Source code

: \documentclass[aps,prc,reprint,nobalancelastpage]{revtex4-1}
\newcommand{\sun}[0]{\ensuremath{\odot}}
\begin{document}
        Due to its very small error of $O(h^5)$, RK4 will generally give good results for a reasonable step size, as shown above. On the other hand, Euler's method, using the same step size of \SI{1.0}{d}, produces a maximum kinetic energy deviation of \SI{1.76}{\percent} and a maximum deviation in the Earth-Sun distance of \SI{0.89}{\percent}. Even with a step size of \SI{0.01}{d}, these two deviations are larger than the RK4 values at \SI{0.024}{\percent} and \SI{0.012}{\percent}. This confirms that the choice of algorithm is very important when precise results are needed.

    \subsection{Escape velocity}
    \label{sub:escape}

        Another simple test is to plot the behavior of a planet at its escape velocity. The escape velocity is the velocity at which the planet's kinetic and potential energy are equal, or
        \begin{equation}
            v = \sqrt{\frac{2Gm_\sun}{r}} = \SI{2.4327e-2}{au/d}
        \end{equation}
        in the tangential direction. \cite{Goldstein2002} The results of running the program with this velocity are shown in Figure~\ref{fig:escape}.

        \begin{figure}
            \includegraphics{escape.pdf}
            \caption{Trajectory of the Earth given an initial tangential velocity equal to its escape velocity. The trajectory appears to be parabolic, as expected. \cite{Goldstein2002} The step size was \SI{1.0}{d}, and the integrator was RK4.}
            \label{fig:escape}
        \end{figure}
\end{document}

=====

The task: Set down the data exactly.

Task response:
Source code

: \documentclass[aps,prc,reprint,nobalancelastpage]{revtex4-1}
\newcommand{\sun}[0]{\ensuremath{\odot}}
\begin{document}
        Due to its very small error of $O(h^5)$, RK4 will generally give good results for a reasonable step size, as shown above. On the other hand, Euler's method, using the same step size of \SI{1.0}{d}, produces a maximum kinetic energy deviation of \SI{1.76}{\percent} and a maximum deviation in the Earth-Sun distance of \SI{0.89}{\percent}. Even with a step size of \SI{0.01}{d}, these two deviations are larger than the RK4 values at \SI{0.024}{\percent} and \SI{0.012}{\percent}. This confirms that the choice of algorithm is very important when precise results are needed.

    \subsection{Escape velocity}
    \label{sub:escape}

        Another simple test is to plot the behavior of a planet at its escape velocity. The escape velocity is the velocity at which the planet's kinetic and potential energy are equal, or
        \begin{equation}
            v = \sqrt{\frac{2Gm_\sun}{r}} = \SI{2.4327e-2}{au/d}
        \end{equation}
        in the tangential direction. \cite{Goldstein2002} The results of running the program with this velocity are shown in Figure~\ref{fig:escape}.

        \begin{figure}
            \includegraphics{escape.pdf}
            \caption{Trajectory of the Earth given an initial tangential velocity equal to its escape velocity. The trajectory appears to be parabolic, as expected. \cite{Goldstein2002} The step size was \SI{1.0}{d}, and the integrator was RK4.}
            \label{fig:escape}
        \end{figure}
\end{document}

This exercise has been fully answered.